Exercise directions:
Show all lines from the records below in which the string "product" is present.

━━ Dataset records

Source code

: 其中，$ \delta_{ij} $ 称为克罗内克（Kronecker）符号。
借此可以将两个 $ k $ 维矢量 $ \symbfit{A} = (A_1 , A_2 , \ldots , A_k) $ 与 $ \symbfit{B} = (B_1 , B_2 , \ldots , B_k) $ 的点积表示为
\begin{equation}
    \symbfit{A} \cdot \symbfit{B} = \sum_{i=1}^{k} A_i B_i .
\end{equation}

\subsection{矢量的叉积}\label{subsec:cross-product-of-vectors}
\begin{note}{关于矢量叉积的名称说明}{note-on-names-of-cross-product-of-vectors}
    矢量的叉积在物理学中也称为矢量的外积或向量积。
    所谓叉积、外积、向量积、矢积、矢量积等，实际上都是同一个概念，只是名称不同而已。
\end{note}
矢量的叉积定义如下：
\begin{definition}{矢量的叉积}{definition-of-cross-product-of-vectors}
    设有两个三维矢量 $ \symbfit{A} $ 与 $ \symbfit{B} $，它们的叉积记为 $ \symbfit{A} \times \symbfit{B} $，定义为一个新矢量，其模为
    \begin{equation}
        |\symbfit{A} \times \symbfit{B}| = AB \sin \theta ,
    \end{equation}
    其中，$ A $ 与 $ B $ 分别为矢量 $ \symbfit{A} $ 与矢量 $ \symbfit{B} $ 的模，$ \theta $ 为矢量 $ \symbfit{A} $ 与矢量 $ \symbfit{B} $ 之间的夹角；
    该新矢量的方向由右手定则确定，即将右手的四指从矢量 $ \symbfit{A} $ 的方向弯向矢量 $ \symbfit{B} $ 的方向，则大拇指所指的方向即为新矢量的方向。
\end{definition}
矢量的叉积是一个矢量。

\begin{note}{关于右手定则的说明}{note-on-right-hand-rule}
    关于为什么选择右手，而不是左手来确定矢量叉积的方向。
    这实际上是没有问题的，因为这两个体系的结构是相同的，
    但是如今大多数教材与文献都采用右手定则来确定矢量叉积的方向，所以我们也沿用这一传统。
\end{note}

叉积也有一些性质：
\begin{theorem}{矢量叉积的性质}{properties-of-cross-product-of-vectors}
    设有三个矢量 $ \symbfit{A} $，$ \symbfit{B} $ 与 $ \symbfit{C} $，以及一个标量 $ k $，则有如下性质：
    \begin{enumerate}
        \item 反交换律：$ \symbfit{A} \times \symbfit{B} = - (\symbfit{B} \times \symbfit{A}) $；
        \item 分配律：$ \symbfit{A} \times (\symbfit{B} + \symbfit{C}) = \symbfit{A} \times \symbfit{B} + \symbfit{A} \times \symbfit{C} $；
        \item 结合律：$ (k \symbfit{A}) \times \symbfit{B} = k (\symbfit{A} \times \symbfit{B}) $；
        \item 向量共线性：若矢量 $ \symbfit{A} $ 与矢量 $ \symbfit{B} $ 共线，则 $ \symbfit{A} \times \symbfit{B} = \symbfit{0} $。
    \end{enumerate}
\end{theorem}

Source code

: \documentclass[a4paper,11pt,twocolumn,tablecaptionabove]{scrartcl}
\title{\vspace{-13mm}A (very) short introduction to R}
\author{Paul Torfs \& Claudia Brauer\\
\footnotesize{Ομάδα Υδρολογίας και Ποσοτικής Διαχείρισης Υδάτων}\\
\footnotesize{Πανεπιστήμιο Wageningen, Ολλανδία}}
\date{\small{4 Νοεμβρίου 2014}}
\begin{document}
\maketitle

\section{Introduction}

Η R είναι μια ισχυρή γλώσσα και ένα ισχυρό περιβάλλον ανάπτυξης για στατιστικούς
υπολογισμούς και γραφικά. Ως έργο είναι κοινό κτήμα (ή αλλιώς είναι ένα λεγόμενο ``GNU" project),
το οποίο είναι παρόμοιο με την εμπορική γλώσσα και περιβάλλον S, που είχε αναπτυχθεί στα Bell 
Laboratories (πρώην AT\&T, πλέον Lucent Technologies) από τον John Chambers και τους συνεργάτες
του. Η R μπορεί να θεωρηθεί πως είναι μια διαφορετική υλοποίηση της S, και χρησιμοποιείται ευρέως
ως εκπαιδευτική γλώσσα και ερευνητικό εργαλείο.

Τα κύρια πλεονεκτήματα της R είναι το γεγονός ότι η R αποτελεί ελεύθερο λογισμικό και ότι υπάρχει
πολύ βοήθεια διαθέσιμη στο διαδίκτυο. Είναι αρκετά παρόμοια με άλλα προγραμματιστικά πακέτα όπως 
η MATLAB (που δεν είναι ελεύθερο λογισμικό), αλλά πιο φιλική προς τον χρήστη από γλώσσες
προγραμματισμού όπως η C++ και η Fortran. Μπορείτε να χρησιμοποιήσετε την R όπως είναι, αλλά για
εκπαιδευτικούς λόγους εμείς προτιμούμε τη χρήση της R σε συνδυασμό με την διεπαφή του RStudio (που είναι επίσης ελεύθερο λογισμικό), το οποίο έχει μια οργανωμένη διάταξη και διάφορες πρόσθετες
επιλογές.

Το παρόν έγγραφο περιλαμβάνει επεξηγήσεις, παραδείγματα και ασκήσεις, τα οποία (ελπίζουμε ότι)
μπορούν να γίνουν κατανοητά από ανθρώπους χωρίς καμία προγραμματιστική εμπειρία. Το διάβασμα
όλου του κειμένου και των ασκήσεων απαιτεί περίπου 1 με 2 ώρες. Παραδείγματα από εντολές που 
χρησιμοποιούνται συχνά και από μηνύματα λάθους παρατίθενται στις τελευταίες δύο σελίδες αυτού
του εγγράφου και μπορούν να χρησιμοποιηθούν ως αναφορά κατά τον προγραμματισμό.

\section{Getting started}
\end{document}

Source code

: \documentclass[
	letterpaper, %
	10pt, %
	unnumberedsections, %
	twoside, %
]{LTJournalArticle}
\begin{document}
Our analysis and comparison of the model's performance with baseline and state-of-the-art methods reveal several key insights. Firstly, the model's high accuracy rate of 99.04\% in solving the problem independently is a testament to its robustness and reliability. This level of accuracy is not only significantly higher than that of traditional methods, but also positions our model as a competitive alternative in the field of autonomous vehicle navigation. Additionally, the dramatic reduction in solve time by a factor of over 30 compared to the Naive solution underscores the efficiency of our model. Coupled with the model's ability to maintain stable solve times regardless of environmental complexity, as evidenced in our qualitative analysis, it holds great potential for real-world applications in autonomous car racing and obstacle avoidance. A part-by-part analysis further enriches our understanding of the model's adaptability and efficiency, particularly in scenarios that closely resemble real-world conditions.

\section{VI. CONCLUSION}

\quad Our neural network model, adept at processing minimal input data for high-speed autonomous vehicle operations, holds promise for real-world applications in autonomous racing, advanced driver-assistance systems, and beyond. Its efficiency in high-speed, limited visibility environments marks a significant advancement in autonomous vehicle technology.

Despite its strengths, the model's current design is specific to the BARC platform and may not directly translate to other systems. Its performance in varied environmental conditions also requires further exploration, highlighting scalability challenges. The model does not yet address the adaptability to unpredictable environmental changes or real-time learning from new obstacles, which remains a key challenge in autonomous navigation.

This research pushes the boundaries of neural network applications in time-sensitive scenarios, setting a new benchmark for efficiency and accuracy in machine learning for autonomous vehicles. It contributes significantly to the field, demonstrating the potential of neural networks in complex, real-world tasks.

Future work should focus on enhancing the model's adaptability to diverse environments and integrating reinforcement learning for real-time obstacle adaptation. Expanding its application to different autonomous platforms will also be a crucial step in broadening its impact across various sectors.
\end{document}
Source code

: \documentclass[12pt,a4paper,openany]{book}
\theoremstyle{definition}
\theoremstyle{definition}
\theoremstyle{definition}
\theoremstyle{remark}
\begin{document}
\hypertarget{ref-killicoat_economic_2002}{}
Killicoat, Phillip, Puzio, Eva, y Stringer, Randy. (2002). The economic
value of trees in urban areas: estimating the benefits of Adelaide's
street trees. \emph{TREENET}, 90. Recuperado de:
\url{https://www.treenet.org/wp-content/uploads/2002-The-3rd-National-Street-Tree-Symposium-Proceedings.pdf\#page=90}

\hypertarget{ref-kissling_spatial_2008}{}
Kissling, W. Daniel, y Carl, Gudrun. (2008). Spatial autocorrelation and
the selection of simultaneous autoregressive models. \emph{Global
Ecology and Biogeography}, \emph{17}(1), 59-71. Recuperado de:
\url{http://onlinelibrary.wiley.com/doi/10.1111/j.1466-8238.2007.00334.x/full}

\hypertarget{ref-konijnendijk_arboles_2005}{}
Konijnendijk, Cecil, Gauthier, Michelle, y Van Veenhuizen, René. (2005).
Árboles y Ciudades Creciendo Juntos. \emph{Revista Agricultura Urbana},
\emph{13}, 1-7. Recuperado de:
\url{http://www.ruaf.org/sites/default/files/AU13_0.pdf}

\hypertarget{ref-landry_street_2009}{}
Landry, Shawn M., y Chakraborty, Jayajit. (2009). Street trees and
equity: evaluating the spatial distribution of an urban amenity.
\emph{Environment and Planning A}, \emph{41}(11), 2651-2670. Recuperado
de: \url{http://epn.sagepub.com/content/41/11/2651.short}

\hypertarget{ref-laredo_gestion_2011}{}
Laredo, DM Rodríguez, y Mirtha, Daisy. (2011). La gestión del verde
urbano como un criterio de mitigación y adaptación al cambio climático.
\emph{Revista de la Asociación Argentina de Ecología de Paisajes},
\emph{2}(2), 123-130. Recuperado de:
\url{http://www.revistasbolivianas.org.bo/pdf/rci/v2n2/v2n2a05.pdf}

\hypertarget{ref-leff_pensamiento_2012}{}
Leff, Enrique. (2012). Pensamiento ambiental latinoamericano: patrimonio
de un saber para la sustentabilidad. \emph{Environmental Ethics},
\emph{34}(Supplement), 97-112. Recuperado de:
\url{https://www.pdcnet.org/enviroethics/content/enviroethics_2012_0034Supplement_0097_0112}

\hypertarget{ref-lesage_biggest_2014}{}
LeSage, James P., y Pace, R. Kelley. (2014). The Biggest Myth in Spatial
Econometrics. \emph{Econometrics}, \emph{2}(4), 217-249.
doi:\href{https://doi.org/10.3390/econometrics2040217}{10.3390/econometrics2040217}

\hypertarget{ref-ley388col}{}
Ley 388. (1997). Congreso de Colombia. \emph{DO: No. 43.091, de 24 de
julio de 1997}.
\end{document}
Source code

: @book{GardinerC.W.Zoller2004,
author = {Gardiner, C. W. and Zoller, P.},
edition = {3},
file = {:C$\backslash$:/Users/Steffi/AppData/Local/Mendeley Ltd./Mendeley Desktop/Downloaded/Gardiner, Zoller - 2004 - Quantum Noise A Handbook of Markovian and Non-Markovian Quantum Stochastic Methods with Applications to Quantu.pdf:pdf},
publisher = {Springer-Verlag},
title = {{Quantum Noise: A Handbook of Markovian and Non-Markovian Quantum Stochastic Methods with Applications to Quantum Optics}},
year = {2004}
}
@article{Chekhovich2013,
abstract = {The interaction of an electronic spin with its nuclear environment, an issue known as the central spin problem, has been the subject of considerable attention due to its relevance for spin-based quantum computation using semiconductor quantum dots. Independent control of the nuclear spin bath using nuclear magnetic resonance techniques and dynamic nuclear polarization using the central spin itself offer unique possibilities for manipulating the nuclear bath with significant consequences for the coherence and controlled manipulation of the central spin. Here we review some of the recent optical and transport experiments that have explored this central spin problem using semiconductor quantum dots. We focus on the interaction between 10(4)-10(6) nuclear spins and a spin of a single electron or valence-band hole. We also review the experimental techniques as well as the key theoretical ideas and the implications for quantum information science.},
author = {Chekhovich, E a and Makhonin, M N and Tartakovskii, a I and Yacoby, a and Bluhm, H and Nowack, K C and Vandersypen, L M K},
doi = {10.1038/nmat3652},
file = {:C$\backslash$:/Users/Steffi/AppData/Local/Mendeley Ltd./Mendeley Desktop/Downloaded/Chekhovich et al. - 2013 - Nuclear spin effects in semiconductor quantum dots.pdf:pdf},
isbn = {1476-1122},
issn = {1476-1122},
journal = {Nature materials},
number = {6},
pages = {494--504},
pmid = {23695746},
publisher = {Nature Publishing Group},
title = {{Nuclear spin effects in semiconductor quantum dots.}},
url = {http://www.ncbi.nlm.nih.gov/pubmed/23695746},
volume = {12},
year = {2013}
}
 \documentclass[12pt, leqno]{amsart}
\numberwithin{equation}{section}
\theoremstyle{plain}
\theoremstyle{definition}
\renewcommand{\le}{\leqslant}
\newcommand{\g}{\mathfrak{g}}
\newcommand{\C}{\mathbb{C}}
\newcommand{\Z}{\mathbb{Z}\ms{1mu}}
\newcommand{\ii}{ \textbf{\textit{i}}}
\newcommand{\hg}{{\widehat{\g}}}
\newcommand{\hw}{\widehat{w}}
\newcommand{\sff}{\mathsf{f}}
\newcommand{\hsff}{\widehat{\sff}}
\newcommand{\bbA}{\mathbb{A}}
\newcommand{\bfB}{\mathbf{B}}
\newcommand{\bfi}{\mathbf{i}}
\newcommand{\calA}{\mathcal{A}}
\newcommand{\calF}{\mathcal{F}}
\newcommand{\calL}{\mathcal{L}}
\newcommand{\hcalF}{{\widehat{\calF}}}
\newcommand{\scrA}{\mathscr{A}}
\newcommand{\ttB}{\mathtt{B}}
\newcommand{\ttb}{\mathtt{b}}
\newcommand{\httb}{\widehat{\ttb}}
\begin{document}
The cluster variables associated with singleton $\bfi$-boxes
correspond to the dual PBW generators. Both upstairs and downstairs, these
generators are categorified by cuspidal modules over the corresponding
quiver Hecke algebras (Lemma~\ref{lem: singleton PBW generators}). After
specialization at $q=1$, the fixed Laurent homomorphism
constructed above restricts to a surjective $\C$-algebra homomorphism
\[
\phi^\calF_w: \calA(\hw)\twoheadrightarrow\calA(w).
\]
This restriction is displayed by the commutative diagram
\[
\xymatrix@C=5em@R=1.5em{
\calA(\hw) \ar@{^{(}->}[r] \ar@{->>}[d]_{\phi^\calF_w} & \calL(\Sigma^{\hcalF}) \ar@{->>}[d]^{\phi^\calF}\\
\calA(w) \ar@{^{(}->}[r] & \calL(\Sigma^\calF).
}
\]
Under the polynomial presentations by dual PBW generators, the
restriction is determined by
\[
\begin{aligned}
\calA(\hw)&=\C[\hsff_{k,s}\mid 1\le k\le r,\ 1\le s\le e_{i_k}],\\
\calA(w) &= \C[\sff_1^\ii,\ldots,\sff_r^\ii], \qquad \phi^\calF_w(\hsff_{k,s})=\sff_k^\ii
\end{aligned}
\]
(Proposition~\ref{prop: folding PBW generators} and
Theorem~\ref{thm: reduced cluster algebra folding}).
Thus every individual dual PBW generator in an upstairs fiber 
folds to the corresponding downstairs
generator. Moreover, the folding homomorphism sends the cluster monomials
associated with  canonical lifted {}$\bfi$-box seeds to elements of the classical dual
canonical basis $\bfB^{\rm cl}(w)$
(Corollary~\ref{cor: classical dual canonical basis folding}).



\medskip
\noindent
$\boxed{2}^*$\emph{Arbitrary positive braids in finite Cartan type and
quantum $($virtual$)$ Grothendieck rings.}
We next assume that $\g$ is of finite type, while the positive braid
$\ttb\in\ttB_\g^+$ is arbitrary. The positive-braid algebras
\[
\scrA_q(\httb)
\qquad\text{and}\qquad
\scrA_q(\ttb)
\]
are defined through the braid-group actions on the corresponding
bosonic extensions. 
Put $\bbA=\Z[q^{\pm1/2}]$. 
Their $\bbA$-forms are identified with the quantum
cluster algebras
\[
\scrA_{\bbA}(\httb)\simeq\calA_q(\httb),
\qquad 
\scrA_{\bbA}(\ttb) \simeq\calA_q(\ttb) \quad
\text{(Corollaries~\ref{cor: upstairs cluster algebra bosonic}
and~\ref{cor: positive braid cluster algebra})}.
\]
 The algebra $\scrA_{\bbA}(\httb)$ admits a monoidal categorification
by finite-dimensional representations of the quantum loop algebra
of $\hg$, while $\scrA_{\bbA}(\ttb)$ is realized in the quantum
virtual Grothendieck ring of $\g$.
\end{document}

━━━━

Task response:
\subsection{矢量的叉积}\label{subsec:cross-product-of-vectors}
\begin{note}{关于矢量叉积的名称说明}{note-on-names-of-cross-product-of-vectors}
\begin{definition}{矢量的叉积}{definition-of-cross-product-of-vectors}
\begin{theorem}{矢量叉积的性质}{properties-of-cross-product-of-vectors}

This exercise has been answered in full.